#### INFORMATION

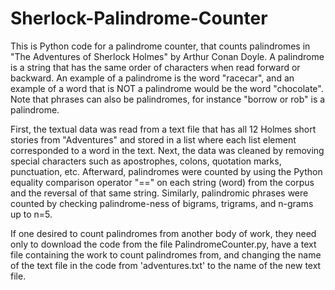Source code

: # Sherlock-Palindrome-Counter

This is Python code for a palindrome counter, that counts palindromes in "The Adventures of Sherlock Holmes" by Arthur Conan Doyle.  A palindrome is a string that has the same order of characters when read forward or backward.  An example of a palindrome is the word "racecar", and an example of a word that is NOT a palindrome would be the word "chocolate".  Note that phrases can also be palindromes, for instance "borrow or rob" is a palindrome.

First, the textual data was read from a text file that has all 12 Holmes short stories from "Adventures" and stored in a list where each list element corresponded to a word in the text.  Next, the data was cleaned by removing special characters such as apostrophes, colons, quotation marks, punctuation, etc.  Afterward, palindromes were counted by using the Python equality comparison operator "==" on each string (word) from the corpus and the reversal of that same string.  Similarly, palindromic phrases were counted by checking palindrome-ness of bigrams, trigrams, and n-grams up to n=5.

If one desired to count palindromes from another body of work, they need only to download the code from the file PalindromeCounter.py, have a text file containing the work to count palindromes from, and changing the name of the text file in the code from 'adventures.txt' to the name of the new text file.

########

• **WORK ORDER**
Copy the listing verbatim, omitting images.

• **ANSWER SPACE**
Source code

: # Sherlock-Palindrome-Counter

This is Python code for a palindrome counter, that counts palindromes in "The Adventures of Sherlock Holmes" by Arthur Conan Doyle.  A palindrome is a string that has the same order of characters when read forward or backward.  An example of a palindrome is the word "racecar", and an example of a word that is NOT a palindrome would be the word "chocolate".  Note that phrases can also be palindromes, for instance "borrow or rob" is a palindrome.

First, the textual data was read from a text file that has all 12 Holmes short stories from "Adventures" and stored in a list where each list element corresponded to a word in the text.  Next, the data was cleaned by removing special characters such as apostrophes, colons, quotation marks, punctuation, etc.  Afterward, palindromes were counted by using the Python equality comparison operator "==" on each string (word) from the corpus and the reversal of that same string.  Similarly, palindromic phrases were counted by checking palindrome-ness of bigrams, trigrams, and n-grams up to n=5.

If one desired to count palindromes from another body of work, they need only to download the code from the file PalindromeCounter.py, have a text file containing the work to count palindromes from, and changing the name of the text file in the code from 'adventures.txt' to the name of the new text file.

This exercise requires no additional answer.